He wrote a poem of five thousand verses on the Generation and Theogony of the Curetes and Corybantes, and another poem of six thousand five hundred verses on the building of the Argo and the expedition of Jason to Colchis.

He also wrote a treatise in prose on the Sacrifices in Crete, and the Cretan Constitution, and on Minos and Rhadamanthus, occupying four thousand lines. (Lives, 51)

None of these writings, however, survived the intervening millennia. We know of Epimenides through biographers and fragments of his work in later texts.

One such text is St. Paul’s Letter to Titus, then bishop of Crete. The epistler calls on Titus to reprimand those who rebel against the faith.

They must be silenced, because they are disrupting whole households by teaching things they ought not to teach—and that for the sake of dishonest gain. One of Crete’s own prophets has said it: “Cretans are always liars, evil brutes, lazy gluttons.” This saying is true. Therefore rebuke them sharply, so that they will be sound in the faith. (Titus 1:11-13)

Clement, again in The Stromata, identifies Epimenides as the Cretan prophet of Paul’s letter:

… Epimenides the Cretan, whom Paul knew as a Greek prophet, whom he mentions in the Epistle to Titus, where he speaks thus: “One of themselves, a prophet of their own, said, The Cretans are always liars…” (Stromata 1.14)

Some 300 years after Epimenides, Greek poet Callimachus writes: “The Cretans ever feign.” In his Hymn to Zeus, it is the tomb of the father of gods and men—which the Cretans say is in their country, therefore blasphemy—that prompts the denigrating remark.

The Cretans ever feign - Callimachus“The Cretans ever feign” from “The Hymn to Jupiter” translated by William Dodd in The Hymns of Callimachus (London: T. Waller and J. Ward, 1755).

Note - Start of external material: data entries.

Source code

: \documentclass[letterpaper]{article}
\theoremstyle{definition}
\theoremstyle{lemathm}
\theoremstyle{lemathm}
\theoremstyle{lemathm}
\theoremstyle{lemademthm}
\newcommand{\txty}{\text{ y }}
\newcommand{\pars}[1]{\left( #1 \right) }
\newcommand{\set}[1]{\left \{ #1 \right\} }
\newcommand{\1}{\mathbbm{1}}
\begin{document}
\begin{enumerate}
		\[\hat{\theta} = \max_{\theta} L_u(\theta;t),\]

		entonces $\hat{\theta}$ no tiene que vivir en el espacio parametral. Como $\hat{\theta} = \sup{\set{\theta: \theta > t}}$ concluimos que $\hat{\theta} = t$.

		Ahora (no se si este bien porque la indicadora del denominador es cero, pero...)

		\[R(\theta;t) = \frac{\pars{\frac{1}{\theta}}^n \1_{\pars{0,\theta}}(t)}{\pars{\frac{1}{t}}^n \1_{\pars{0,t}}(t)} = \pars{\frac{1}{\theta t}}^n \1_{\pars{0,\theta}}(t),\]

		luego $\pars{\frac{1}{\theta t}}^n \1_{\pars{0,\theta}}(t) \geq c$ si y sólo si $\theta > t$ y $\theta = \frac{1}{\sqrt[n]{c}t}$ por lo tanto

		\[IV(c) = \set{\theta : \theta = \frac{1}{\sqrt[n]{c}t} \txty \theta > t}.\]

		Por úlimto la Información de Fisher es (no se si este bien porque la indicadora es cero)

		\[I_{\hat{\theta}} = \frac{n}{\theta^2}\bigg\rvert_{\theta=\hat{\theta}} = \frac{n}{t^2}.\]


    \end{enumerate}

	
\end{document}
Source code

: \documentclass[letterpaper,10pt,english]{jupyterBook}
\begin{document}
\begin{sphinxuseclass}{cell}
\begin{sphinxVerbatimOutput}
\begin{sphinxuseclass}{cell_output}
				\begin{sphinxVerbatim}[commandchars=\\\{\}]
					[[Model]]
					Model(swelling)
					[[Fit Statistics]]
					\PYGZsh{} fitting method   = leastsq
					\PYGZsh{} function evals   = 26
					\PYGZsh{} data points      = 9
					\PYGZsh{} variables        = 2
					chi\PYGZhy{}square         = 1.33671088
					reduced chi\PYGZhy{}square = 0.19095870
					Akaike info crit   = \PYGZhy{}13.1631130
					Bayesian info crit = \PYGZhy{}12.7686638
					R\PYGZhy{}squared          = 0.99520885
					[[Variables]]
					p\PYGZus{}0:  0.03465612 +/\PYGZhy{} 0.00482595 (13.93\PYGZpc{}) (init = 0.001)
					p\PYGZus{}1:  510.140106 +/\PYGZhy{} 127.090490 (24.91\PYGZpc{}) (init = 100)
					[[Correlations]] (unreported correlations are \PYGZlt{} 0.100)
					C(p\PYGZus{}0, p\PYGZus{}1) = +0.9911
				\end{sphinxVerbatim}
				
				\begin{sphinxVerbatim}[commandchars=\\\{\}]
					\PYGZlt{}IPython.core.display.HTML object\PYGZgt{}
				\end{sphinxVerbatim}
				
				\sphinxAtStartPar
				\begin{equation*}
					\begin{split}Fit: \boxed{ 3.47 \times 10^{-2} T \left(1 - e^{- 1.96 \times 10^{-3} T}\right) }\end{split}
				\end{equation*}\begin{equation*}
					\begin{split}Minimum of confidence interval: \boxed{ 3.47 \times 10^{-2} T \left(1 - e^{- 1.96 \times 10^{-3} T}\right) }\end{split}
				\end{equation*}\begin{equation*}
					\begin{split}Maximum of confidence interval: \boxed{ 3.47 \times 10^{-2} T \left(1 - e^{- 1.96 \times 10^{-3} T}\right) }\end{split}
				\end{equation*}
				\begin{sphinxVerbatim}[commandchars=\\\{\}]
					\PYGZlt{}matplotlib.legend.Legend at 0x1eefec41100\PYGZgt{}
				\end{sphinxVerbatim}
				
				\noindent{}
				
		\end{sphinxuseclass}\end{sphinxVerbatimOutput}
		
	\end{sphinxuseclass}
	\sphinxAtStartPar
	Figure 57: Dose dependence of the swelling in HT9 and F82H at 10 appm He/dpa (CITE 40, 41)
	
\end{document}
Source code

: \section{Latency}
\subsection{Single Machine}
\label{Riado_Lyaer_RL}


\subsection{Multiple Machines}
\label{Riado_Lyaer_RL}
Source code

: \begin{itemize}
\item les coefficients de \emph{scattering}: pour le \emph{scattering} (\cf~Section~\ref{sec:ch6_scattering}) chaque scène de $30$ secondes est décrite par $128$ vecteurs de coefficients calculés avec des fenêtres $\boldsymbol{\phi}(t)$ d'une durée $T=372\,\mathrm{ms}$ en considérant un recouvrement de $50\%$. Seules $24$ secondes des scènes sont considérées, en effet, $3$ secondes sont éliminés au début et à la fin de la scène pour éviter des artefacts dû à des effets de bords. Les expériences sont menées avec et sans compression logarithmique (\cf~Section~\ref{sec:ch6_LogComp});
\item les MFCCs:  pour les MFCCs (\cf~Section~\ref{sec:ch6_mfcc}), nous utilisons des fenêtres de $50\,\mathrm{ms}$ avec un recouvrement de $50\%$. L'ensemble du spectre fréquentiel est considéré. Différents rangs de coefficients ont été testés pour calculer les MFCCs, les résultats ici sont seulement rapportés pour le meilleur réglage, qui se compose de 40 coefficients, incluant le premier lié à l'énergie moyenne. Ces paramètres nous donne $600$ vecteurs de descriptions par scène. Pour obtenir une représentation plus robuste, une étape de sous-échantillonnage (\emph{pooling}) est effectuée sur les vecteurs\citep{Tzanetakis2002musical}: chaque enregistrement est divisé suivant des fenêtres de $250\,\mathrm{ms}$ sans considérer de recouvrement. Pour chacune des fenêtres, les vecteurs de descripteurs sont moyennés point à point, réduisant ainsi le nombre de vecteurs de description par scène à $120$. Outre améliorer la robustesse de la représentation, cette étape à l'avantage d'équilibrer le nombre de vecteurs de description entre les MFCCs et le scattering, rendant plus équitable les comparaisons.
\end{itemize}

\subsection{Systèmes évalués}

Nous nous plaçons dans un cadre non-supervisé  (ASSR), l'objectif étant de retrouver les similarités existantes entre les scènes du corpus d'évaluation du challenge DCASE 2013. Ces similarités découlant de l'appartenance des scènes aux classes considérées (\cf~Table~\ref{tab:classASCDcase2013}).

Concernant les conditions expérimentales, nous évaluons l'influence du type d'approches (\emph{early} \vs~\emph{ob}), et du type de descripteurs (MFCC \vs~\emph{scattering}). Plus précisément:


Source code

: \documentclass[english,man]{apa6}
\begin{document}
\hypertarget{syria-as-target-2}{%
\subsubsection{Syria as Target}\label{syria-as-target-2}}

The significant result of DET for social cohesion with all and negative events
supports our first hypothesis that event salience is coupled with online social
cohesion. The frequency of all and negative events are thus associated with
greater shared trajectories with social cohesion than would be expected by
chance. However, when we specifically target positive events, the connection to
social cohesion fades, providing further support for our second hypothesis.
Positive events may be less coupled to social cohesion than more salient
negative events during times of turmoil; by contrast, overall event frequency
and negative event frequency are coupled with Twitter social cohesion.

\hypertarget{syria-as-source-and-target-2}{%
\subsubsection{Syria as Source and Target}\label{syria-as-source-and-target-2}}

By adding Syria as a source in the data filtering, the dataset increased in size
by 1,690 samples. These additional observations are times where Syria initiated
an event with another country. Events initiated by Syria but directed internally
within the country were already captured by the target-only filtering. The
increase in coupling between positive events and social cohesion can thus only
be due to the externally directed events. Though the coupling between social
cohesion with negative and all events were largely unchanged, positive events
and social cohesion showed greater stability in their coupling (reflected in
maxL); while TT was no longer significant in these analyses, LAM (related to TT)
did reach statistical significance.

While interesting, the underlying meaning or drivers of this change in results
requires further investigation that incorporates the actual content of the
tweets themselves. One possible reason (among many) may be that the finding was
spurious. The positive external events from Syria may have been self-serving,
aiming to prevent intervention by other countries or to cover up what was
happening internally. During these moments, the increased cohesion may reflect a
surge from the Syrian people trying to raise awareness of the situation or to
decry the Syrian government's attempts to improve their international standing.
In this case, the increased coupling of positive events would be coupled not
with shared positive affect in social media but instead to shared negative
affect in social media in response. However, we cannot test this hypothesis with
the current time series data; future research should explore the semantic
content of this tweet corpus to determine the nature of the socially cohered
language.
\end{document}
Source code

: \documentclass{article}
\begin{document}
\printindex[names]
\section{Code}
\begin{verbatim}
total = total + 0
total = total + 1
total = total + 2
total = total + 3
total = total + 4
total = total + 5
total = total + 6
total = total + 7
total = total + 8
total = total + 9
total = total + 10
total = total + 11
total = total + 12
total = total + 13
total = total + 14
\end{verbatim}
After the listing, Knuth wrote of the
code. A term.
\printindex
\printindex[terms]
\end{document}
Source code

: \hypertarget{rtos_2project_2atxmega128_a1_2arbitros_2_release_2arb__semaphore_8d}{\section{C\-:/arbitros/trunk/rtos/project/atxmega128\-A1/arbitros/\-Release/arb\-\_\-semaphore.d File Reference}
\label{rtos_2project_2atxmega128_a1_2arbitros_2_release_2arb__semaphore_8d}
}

Callimachus doesn’t mention Epimenides. We will see below, however, that the scenario is borrowed from the Knossian prophet—or at least the two writers share a common source.

Though Epimenides’ work is lost, Paul’s Letter to Titus was collected into a large volume, which is both respected for its veracity and widely circulated. And so, what has become known as Epimenides’ Paradox[1] comes down to our times.

In the early twentieth century, biblical scholar and manuscript hunter J. Rendel Harris found evidence linking Paul’s quote with the scenario given by Callimachus. The discovery was made in successive steps. Here, I make short the process, which Harris documents in three articles over five years in a theological journal.[2]

Ishodad of Merv was a theologian of the Nestorian Church, a branch of Eastern Christianity. In the ninth century, he wrote extensive commentary on the Old and New Testaments.

Among Ishodad’s commentary, Harris discovered a familiar refrain concerning Cretans: “Liars, evil beasts, idle bellies.” It is one of a four-line verse describing the same scenario given by Callimachus. And the verse is part of an excerpt summarizing the work of a fourth-century theologian, Theodore of Antioch, called “The Interpreter,” because Theodore’s works were considered heresy.

Furthermore, the excerpt gives the verse as dialog, part of a speech by Minos, mythical King of Crete.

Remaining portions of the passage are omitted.